## WHAT NEEDS TO BE DONE:
The answer must be every line of the records below that holds the word "equation".

**** EXERCISE INPUT ****

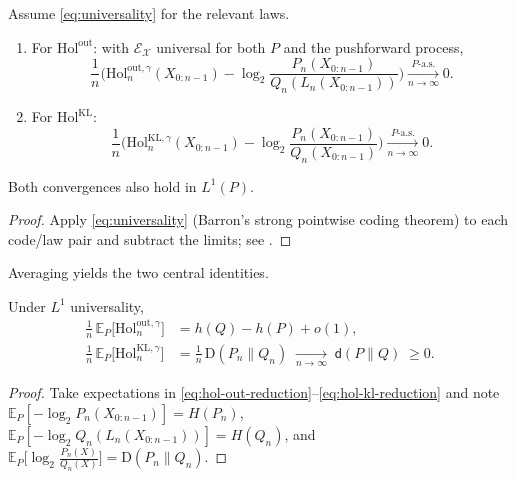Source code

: \documentclass[11pt]{article}
\newcommand{\X}{\mathcal{X}}
\newcommand{\E}{\mathbb{E}}
\newcommand{\1}{\mathbbm{1}}
\newcommand{\KL}{\mathrm{D}}
\newcommand{\code}{\mathcal{E}}
\begin{document}
\begin{lemma}\label{lem:pointwise}
Assume \eqref{eq:universality} for the relevant laws.
\begin{enumerate}[leftmargin=2em,itemsep=0.25em]
\item For $\mathrm{Hol}^{\mathrm{out}}$: with $\code_\X$ universal for both $P$ and the pushforward process,
\begin{equation}\label{eq:hol-out-reduction}
\frac{1}{n}\Big(\mathrm{Hol}_{n}^{\mathrm{out},\gamma}(X_{0:n-1}) - \log_2\frac{P_n(X_{0:n-1})}{Q_n(L_n(X_{0:n-1}))}\Big) \xrightarrow[n\to\infty]{P\text{-a.s.}} 0.
\end{equation}
\item For $\mathrm{Hol}^{\mathrm{KL}}$:
\begin{equation}\label{eq:hol-kl-reduction}
\frac{1}{n}\Big(\mathrm{Hol}_{n}^{\mathrm{KL},\gamma}(X_{0:n-1}) - \log_2\frac{P_n(X_{0:n-1})}{Q_n(X_{0:n-1})}\Big) \xrightarrow[n\to\infty]{P\text{-a.s.}} 0.
\end{equation}
\end{enumerate}
Both convergences also hold in $L^1(P)$.
\end{lemma}
\begin{proof}
Apply \eqref{eq:universality} (Barron's strong pointwise coding theorem) to each code/law pair and subtract the limits; see \cite{barron1985,csiszarshields2004,shields1996}.
\end{proof}

Averaging yields the two central identities.

\begin{theorem}\label{thm:exp_reductions}
Under $L^1$ universality,
\begin{align}
\frac{1}{n}\,\E_P\big[\mathrm{Hol}_{n}^{\mathrm{out},\gamma}\big]
&= h(Q)-h(P)+o(1), \label{eq:exp-out}\\[0.35em]
\frac{1}{n}\,\E_P\big[\mathrm{Hol}_{n}^{\mathrm{KL},\gamma}\big]
&= \frac{1}{n}\,\KL(P_n\|Q_n)\;\xrightarrow[n\to\infty]{}\; \mathsf{d}(P\|Q)\;\ge 0. \label{eq:exp-kl}
\end{align}
\end{theorem}
\begin{proof}
Take expectations in \eqref{eq:hol-out-reduction}--\eqref{eq:hol-kl-reduction} and note
$\E_P[-\log_2 P_n(X_{0:n-1})]=H(P_n)$, $\E_P[-\log_2 Q_n(L_n(X_{0:n-1}))]=H(Q_n)$, and $\E_P\big[\log_2 \tfrac{P_n(X)}{Q_n(X)}\big]=\KL(P_n\|Q_n)$.
\end{proof}
\end{document}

****

## YOUR SOLUTION:
\begin{equation}\label{eq:hol-out-reduction}
\end{equation}
\begin{equation}\label{eq:hol-kl-reduction}
\end{equation}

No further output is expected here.